ASSIGNED TASK
Copy every line from the records below that carries the word "wikipedia".

Dataset excerpts
_ _ _ _ _

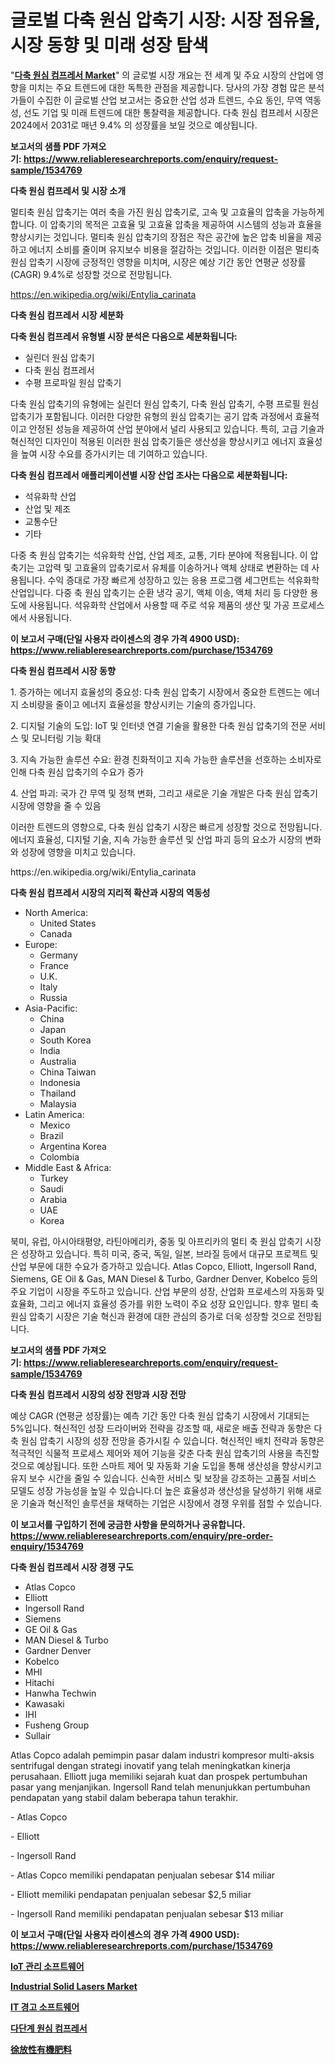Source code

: <p><h1>글로벌 다축 원심 압축기 시장: 시장 점유율, 시장 동향 및 미래 성장 탐색</h1></p><p>"<strong><a href="https://www.reliableresearchreports.com/multi-axis-centrifugal-compressor-r1534769">다축 원심 컴프레서 Market</a></strong>" 의 글로벌 시장 개요는 전 세계 및 주요 시장의 산업에 영향을 미치는 주요 트렌드에 대한 독특한 관점을 제공합니다. 당사의 가장 경험 많은 분석가들이 수집한 이 글로벌 산업 보고서는 중요한 산업 성과 트렌드, 수요 동인, 무역 역동성, 선도 기업 및 미래 트렌드에 대한 통찰력을 제공합니다. 다축 원심 컴프레서 시장은 2024에서 2031로 매년 9.4% 의 성장률을 보일 것으로 예상됩니다.</p>
<p><strong>보고서의 샘플 PDF 가져오기:&nbsp;<a href="https://www.reliableresearchreports.com/enquiry/request-sample/1534769">https://www.reliableresearchreports.com/enquiry/request-sample/1534769</a></strong></p>
<p><strong>다축 원심 컴프레서 및 시장 소개</strong></p>
<p><p>멀티축 원심 압축기는 여러 축을 가진 원심 압축기로, 고속 및 고효율의 압축을 가능하게 합니다. 이 압축기의 목적은 고효율 및 고효율 압축을 제공하여 시스템의 성능과 효율을 향상시키는 것입니다. 멀티축 원심 압축기의 장점은 작은 공간에 높은 압축 비율을 제공하고 에너지 소비를 줄이며 유지보수 비용을 절감하는 것입니다. 이러한 이점은 멀티축 원심 압축기 시장에 긍정적인 영향을 미치며, 시장은 예상 기간 동안 연평균 성장률(CAGR) 9.4%로 성장할 것으로 전망됩니다.</p></p>
<p><a href="https://en.wikipedia.org/wiki/Entylia_carinata">https://en.wikipedia.org/wiki/Entylia_carinata</a></p>
<p><strong>다축 원심 컴프레서 시장 세분화</strong></p>
<p><strong>다축 원심 컴프레서 유형별 시장 분석은 다음으로 세분화됩니다:</strong></p>
<p><ul><li>실린더 원심 압축기</li><li>다축 원심 컴프레서</li><li>수평 프로파일 원심 압축기</li></ul></p>
<p><p>다축 원심 압축기의 유형에는 실린더 원심 압축기, 다축 원심 압축기, 수평 프로필 원심 압축기가 포함됩니다. 이러한 다양한 유형의 원심 압축기는 공기 압축 과정에서 효율적이고 안정된 성능을 제공하여 산업 분야에서 널리 사용되고 있습니다. 특히, 고급 기술과 혁신적인 디자인이 적용된 이러한 원심 압축기들은 생산성을 향상시키고 에너지 효율성을 높여 시장 수요를 증가시키는 데 기여하고 있습니다.</p></p>
<p><strong>다축 원심 컴프레서 애플리케이션별 시장 산업 조사는 다음으로 세분화됩니다:</strong></p>
<p><ul><li>석유화학 산업</li><li>산업 및 제조</li><li>교통수단</li><li>기타</li></ul></p>
<p><p>다중 축 원심 압축기는 석유화학 산업, 산업 제조, 교통, 기타 분야에 적용됩니다. 이 압축기는 고압력 및 고효율의 압축기로서 유체를 이송하거나 액체 상태로 변환하는 데 사용됩니다. 수익 증대로 가장 빠르게 성장하고 있는 응용 프로그램 세그먼트는 석유화학 산업입니다. 다중 축 원심 압축기는 순환 냉각 공기, 액체 이송, 액체 처리 등 다양한 용도에 사용됩니다. 석유화학 산업에서 사용할 때 주로 석유 제품의 생산 및 가공 프로세스에서 사용됩니다.</p></p>
<p><strong>이 보고서 구매(단일 사용자 라이센스의 경우 가격 4900 USD): <a href="https://www.reliableresearchreports.com/purchase/1534769">https://www.reliableresearchreports.com/purchase/1534769</a></strong></p>
<p><strong>다축 원심 컴프레서 시장 동향</strong></p>
<p><p>1. 증가하는 에너지 효율성의 중요성: 다축 원심 압축기 시장에서 중요한 트렌드는 에너지 소비량을 줄이고 에너지 효율성을 향상시키는 기술의 증가입니다.</p><p>  </p><p>2. 디지털 기술의 도입: IoT 및 인터넷 연결 기술을 활용한 다축 원심 압축기의 전문 서비스 및 모니터링 기능 확대</p><p>3. 지속 가능한 솔루션 수요: 환경 친화적이고 지속 가능한 솔루션을 선호하는 소비자로 인해 다축 원심 압축기의 수요가 증가</p><p>4. 산업 파괴: 국가 간 무역 및 정책 변화, 그리고 새로운 기술 개발은 다축 원심 압축기 시장에 영향을 줄 수 있음</p><p>이러한 트렌드의 영향으로, 다축 원심 압축기 시장은 빠르게 성장할 것으로 전망됩니다. 에너지 효율성, 디지털 기술, 지속 가능한 솔루션 및 산업 파괴 등의 요소가 시장의 변화와 성장에 영향을 미치고 있습니다.</p></p>
<p>https://en.wikipedia.org/wiki/Entylia_carinata</p>
<p><strong>다축 원심 컴프레서 시장의 지리적 확산과 시장의 역동성</strong></p>
<p><ul>
    <li>
        North America:
        <ul>
            <li>United States</li>
            <li>Canada</li>
        </ul>
    </li>
    <li>
        Europe:
        <ul>
            <li>Germany</li>
            <li>France</li>
            <li>U.K.</li>
            <li>Italy</li>
            <li>Russia</li>
        </ul>
    </li>
    <li>
        Asia-Pacific:
        <ul>
            <li>China</li>
            <li>Japan</li>
            <li>South Korea</li>
            <li>India</li>
            <li>Australia</li>
            <li>China Taiwan</li>
            <li>Indonesia</li>
            <li>Thailand</li>
            <li>Malaysia</li>
        </ul>
    </li>
    <li>
        Latin America:
        <ul>
            <li>Mexico</li>
            <li>Brazil</li>
            <li>Argentina Korea</li>
            <li>Colombia</li>
        </ul>
    </li>
    <li>
        Middle East & Africa:
        <ul>
            <li>Turkey</li>
            <li>Saudi</li>
            <li>Arabia</li>
            <li>UAE</li>
            <li>Korea</li>
        </ul>
    </li>
    </ul></p>
<p><p>북미, 유럽, 아시아태평양, 라틴아메리카, 중동 및 아프리카의 멀티 축 원심 압축기 시장은 성장하고 있습니다. 특히 미국, 중국, 독일, 일본, 브라질 등에서 대규모 프로젝트 및 산업 부문에 대한 수요가 증가하고 있습니다. Atlas Copco, Elliott, Ingersoll Rand, Siemens, GE Oil & Gas, MAN Diesel & Turbo, Gardner Denver, Kobelco 등의 주요 기업이 시장을 주도하고 있습니다. 산업 부문의 성장, 산업화 프로세스의 자동화 및 효율화, 그리고 에너지 효율성 증가를 위한 노력이 주요 성장 요인입니다. 향후 멀티 축 원심 압축기 시장은 기술 혁신과 환경에 대한 관심의 증가로 더욱 성장할 것으로 전망됩니다.</p></p>
<p><strong>보고서의 샘플 PDF 가져오기:&nbsp;<a href="https://www.reliableresearchreports.com/enquiry/request-sample/1534769">https://www.reliableresearchreports.com/enquiry/request-sample/1534769</a></strong></p>
<p><strong>다축 원심 컴프레서 시장의 성장 전망과 시장 전망</strong></p>
<p><p>예상 CAGR (연평균 성장률)는 예측 기간 동안 다축 원심 압축기 시장에서 기대되는 5%입니다. 혁신적인 성장 드라이버와 전략을 강조할 때, 새로운 배출 전략과 동향은 다축 원심 압축기 시장의 성장 전망을 증가시킬 수 있습니다. 혁신적인 배치 전략과 동향은 적극적인 식물적 프로세스 제어와 제어 기능을 갖춘 다축 원심 압축기의 사용을 촉진할 것으로 예상됩니다. 또한 스마트 제어 및 자동화 기술 도입을 통해 생산성을 향상시키고 유지 보수 시간을 줄일 수 있습니다. 신속한 서비스 및 보장을 강조하는 고품질 서비스 모델도 성장 가능성을 높일 수 있습니다.더 높은 효율성과 생산성을 달성하기 위해 새로운 기술과 혁신적인 솔루션을 채택하는 기업은 시장에서 경쟁 우위를 점할 수 있습니다.</p></p>
<p><strong>이 보고서를 구입하기 전에 궁금한 사항을 문의하거나 공유합니다. <a href="https://www.reliableresearchreports.com/enquiry/pre-order-enquiry/1534769">https://www.reliableresearchreports.com/enquiry/pre-order-enquiry/1534769</a></strong></p>
<p><strong>다축 원심 컴프레서 시장 경쟁 구도</strong></p>
<p><ul><li>Atlas Copco</li><li>Elliott</li><li>Ingersoll Rand</li><li>Siemens</li><li>GE Oil & Gas</li><li>MAN Diesel & Turbo</li><li>Gardner Denver</li><li>Kobelco</li><li>MHI</li><li>Hitachi</li><li>Hanwha Techwin</li><li>Kawasaki</li><li>IHI</li><li>Fusheng Group</li><li>Sullair</li></ul></p>
<p><p>Atlas Copco adalah pemimpin pasar dalam industri kompresor multi-aksis sentrifugal dengan strategi inovatif yang telah meningkatkan kinerja perusahaan. Elliott juga memiliki sejarah kuat dan prospek pertumbuhan pasar yang menjanjikan. Ingersoll Rand telah menunjukkan pertumbuhan pendapatan yang stabil dalam beberapa tahun terakhir.</p><p>- Atlas Copco</p><p>- Elliott</p><p>- Ingersoll Rand</p><p>- Atlas Copco memiliki pendapatan penjualan sebesar $14 miliar</p><p>- Elliott memiliki pendapatan penjualan sebesar $2,5 miliar</p><p>- Ingersoll Rand memiliki pendapatan penjualan sebesar $13 miliar</p></p>
<p><strong>이 보고서 구매(단일 사용자 라이센스의 경우 가격 4900 USD): <a href="https://www.reliableresearchreports.com/purchase/1534769">https://www.reliableresearchreports.com/purchase/1534769</a></strong></p>
<p><strong><p><a href="https://medium.com/@derrickmafrks96745/iot-%EA%B4%80%EB%A6%AC-%EC%86%8C%ED%94%84%ED%8A%B8%EC%9B%A8%EC%96%B4-%EC%82%B0%EC%97%85%EC%97%90-%EB%8C%80%ED%95%9C-%ED%86%B5%EC%B0%B0-%EC%8B%9C%EC%9E%A5-%EC%9E%AC%EC%A0%95-%EC%83%81%ED%83%9C-%EC%8B%9C%EC%9E%A5-%EA%B7%9C%EB%AA%A8-%EB%B0%8F-2031%EB%85%84%EA%B9%8C%EC%A7%80-%EC%88%98%EC%9D%B5-%EB%B6%84%EC%84%9D-bbf2b90c10d1">IoT 관리 소프트웨어</a></p><p><a href="https://medium.com/@marcoshoppe2023/industrial-solid-lasers-market-a-global-and-regional-analysis-focus-on-region-country-level-2b4514927137">Industrial Solid Lasers Market</a></p><p><a href="https://medium.com/@joshuapierce88/it-%EA%B2%BD%EB%B3%B4-%EC%86%8C%ED%94%84%ED%8A%B8%EC%9B%A8%EC%96%B4-%EC%82%B0%EC%97%85-%EB%B6%84%EC%84%9D-%EB%B3%B4%EA%B3%A0%EC%84%9C-%EC%8B%9C%EC%9E%A5-%EA%B7%9C%EB%AA%A8%EB%8A%94-%EC%97%B0%ED%8F%89%EA%B7%A0-%EC%84%B1%EC%9E%A5%EB%A5%A0-5-8-%EB%A1%9C-db6dc6884016">IT 경고 소프트웨어</a></p><p><a href="https://github.com/sougarounis/Market-Research-Report-List-5/blob/main/880174194870.md">다단계 원심 컴프레서</a></p><p><a href="https://medium.com/@ridleydamion/2024%E5%B9%B4%E3%81%8B%E3%82%892031%E5%B9%B4%E3%81%BE%E3%81%A7%E3%81%AE%E6%9C%9F%E9%96%93%E3%81%AB%E4%BA%88%E6%B8%AC%E3%81%95%E3%82%8C%E3%82%8B-%E9%81%85%E6%94%BE%E6%80%A7%E6%9C%89%E6%A9%9F%E8%82%A5%E6%96%99%E3%81%AE%E5%B8%82%E5%A0%B4%E5%8B%95%E6%85%8B%E3%81%A8%E6%88%90%E9%95%B7%E3%83%89%E3%83%A9%E3%82%A4%E3%83%90%E3%83%BC%E3%82%92%E5%88%86%E6%9E%90%E3%81%99%E3%82%8B-66b7097defcc">徐放性有機肥料</a></p></strong></p>
<p></p>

_ _ _ _ _

ANSWER FOR THE TASK
<p><a href="https://en.wikipedia.org/wiki/Entylia_carinata">https://en.wikipedia.org/wiki/Entylia_carinata</a></p>
<p>https://en.wikipedia.org/wiki/Entylia_carinata</p>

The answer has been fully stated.